This article comes from “citizens.news”
President Joe Biden issued an emergency waiver that allows gasoline stations nationwide to sell gasoline with 15 percent ethanol. With the record-high prices and soaring levels not seen since 1981, Biden effectively paused a federal environmental regulation that prohibits this biofuel mixture in the summer to limit smog.
Biden’s action, however, could lead to higher meat prices due to the increased demand for corn.
Heritage Foundation senior research fellow Daren Bakst said this would certainly drive up food prices and hurt meat producers who rely on feeds. Corn and soybean meal is used to feed livestock and serves as the largest cost for chicken producers.
“Further and artificial demand for corn created by this administration will likely increase the cost of corn and all food products dependent on corn and corn oil inputs,” said National Chicken Council President Mike Brown.
“What it does at the gas pump we shall see … but at what expense to consumers in the grocery store who are already dealing with the highest inflation in 40 years?”
At the end of the day, Brown said ethanol manufacturers win and consumers lose.
Overall inflation increased 8.5 percent year-over-year in March, the highest such jump in over 40 years as per federal data. Food prices surged even higher at a rate of 8.8 percent between April 2021 and March 2022, the largest 12-month increase since 1981. (Related: Inflation surges by 8.5% to 40-year high, disproving White House claims it wouldn’t go higher than 2.2%.)
The price of corn, however, has surged 37.8 percent from $3.97 to $5.47 per bushel between December 2020 to December 2021, and corn futures have surged more than 44 percent relative to their December price in the wake of Biden’s announcement.
Long-term solution needed, not short-term political fixes
A representative of the oil industry also criticized the Biden administration for the decision. Ron Chit, a spokesman for the American Petroleum Institute, said Americans are looking for long-term solutions and not short-term political fixes.
Heartland Institute President James Taylor said: “Burning food for fuel makes no sense at all when the Biden administration and others warn of widespread upcoming food shortages as a result of the Russian invasion of Ukraine.” He also mentioned that it’s as if the Biden administration is deliberately calculating how to make food-price inflation worse.
The Ukraine crisis has already triggered a global food supply shortage that experts believe could still worsen. Meanwhile, the National Cattlemen’s Beef Association (NCBA) previously characterized the 2005 renewable fuel standard program as a government policy that is picking one industry over the over. It mandates that energy providers replace a certain amount of petroleum-based products with renewable fuel, including ethanol.

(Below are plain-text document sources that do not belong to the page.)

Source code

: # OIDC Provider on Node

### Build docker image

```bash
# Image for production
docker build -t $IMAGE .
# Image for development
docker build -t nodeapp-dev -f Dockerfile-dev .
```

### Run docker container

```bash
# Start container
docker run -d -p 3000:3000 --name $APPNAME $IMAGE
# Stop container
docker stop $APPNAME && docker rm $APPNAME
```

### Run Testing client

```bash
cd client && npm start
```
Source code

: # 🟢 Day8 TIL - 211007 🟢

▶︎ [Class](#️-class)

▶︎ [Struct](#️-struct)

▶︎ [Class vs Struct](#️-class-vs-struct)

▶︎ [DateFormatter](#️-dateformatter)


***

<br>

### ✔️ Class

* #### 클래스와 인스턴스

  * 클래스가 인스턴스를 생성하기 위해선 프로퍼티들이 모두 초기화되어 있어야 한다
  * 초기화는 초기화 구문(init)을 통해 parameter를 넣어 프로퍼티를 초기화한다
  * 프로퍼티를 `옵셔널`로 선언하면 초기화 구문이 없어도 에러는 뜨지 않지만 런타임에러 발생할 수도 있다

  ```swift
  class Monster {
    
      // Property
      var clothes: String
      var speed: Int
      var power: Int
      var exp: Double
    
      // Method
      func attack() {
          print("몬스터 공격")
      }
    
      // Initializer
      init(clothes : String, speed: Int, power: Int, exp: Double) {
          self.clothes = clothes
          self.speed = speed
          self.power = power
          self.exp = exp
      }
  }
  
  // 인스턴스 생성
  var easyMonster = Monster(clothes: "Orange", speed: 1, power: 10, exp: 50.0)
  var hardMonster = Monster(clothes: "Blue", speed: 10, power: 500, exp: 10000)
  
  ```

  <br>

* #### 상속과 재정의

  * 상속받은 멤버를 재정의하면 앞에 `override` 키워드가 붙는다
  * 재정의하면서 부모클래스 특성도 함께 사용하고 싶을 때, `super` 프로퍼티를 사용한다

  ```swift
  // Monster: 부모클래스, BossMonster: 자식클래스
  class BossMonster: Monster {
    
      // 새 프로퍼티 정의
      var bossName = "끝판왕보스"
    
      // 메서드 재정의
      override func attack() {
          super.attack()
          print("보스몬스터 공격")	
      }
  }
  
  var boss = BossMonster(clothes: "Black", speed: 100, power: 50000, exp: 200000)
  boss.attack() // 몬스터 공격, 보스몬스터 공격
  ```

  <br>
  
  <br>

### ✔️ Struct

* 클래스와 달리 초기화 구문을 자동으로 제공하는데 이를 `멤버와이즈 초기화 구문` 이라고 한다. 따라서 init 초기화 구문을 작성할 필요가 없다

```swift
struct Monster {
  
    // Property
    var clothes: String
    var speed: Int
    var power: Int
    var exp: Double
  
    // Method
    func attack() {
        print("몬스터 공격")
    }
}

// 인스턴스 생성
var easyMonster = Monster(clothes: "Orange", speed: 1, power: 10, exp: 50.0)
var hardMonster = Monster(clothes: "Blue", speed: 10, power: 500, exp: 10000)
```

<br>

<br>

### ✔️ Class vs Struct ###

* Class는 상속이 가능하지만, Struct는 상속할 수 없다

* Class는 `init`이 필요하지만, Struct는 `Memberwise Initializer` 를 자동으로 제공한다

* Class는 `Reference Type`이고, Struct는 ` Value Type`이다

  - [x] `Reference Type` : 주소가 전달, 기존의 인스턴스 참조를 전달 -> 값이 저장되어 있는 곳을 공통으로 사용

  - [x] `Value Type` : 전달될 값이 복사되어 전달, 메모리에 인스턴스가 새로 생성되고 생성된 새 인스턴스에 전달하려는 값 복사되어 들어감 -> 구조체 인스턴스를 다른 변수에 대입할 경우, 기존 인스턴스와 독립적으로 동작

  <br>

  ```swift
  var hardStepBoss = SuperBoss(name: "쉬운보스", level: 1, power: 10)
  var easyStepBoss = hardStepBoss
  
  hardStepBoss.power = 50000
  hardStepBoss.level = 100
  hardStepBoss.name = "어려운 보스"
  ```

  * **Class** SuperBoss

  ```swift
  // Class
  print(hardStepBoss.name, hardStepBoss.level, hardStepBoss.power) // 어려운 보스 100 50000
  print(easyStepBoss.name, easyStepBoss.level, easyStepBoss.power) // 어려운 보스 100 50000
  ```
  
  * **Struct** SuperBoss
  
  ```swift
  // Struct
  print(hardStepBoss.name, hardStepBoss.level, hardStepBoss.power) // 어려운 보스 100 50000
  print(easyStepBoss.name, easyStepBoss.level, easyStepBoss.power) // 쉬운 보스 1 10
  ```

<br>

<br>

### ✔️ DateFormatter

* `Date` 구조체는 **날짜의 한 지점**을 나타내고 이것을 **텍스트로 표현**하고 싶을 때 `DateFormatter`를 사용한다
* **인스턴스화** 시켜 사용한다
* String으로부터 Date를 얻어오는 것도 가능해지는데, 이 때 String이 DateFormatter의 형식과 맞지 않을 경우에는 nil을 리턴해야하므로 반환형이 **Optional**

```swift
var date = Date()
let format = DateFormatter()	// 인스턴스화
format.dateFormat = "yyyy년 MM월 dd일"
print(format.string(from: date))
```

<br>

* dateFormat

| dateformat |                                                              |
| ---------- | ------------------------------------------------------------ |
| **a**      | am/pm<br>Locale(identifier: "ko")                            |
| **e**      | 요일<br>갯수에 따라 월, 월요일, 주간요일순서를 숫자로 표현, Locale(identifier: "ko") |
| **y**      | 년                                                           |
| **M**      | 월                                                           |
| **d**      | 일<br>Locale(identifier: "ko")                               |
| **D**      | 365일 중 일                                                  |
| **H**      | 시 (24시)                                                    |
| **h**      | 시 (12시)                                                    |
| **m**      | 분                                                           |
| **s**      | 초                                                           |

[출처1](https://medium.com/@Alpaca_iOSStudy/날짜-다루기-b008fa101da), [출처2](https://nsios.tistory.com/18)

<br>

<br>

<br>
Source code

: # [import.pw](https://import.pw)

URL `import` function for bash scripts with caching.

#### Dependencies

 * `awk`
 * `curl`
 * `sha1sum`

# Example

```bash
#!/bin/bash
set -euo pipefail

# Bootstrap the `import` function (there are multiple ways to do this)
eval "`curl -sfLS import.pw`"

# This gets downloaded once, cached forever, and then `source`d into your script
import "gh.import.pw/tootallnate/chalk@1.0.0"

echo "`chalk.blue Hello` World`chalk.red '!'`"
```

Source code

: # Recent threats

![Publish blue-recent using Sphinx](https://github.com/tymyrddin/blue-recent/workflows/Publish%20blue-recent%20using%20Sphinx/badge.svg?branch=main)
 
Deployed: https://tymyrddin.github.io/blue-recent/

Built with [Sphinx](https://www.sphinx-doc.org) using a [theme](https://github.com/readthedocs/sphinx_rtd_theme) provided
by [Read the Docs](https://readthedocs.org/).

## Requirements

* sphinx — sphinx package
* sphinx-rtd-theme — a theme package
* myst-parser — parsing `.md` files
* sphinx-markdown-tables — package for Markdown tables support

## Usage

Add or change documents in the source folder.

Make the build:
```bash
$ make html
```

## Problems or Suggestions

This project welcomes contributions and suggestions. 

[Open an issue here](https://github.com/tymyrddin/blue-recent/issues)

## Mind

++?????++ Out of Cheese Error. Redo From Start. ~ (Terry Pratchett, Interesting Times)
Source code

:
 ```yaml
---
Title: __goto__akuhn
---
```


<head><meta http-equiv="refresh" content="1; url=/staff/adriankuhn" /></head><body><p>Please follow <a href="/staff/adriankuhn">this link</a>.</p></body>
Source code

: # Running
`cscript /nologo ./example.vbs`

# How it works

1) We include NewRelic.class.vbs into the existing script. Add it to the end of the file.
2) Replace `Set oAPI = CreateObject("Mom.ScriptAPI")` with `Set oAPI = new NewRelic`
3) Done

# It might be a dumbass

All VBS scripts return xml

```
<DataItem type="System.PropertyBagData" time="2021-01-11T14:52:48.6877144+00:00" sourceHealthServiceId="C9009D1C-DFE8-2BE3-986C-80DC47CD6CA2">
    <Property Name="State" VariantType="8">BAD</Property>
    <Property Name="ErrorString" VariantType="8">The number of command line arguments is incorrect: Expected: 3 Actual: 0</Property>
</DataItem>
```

Some groups are in favor of Biden’s action, however, saying criticism from meat groups was a “red herring” and that it would have little impact on corn supplies.
At present, there are more than a billion gallons of ethanol in storage and farmers still intend to plant 89.5 million acres of corn in 2022.
Andrew Walmsley of the American Farm Bureau said this is not a “one or the other” issue, adding that the United States has the resources to produce homegrown, renewable fuels while also meeting the demand of ensuring there is food on the table and that livestock are fed.
Moreover, according to Walmsley, the Ukraine crisis and supply chain issues are the main culprits for higher global food prices. (Related: Russia-Ukraine war will further worsen global food shortage as poor nations face starvation, unrest.)
“The amount of corn needed to meaningfully expand E15 this summer is minuscule,” said Troy Bredenkamp, senior vice president for government and public affairs at the ethanol advocacy group Renewable Fuels Association. He also mentioned that the amount of corn needed to double the current E15 use is equivalent to only 0.3 percent of last year’s corn crop.
The impact of the E15 waiver on grain markets would essentially be undetectable, but the impact on pump prices could be substantial, said Bredenkamp. “While every additional gallon of E15 sold will help relieve very tight fuel supplies, especially as the summer driving season gets into full gear, clearly there will only be a slight incremental effect on corn prices and no change in U.S. retail food prices.”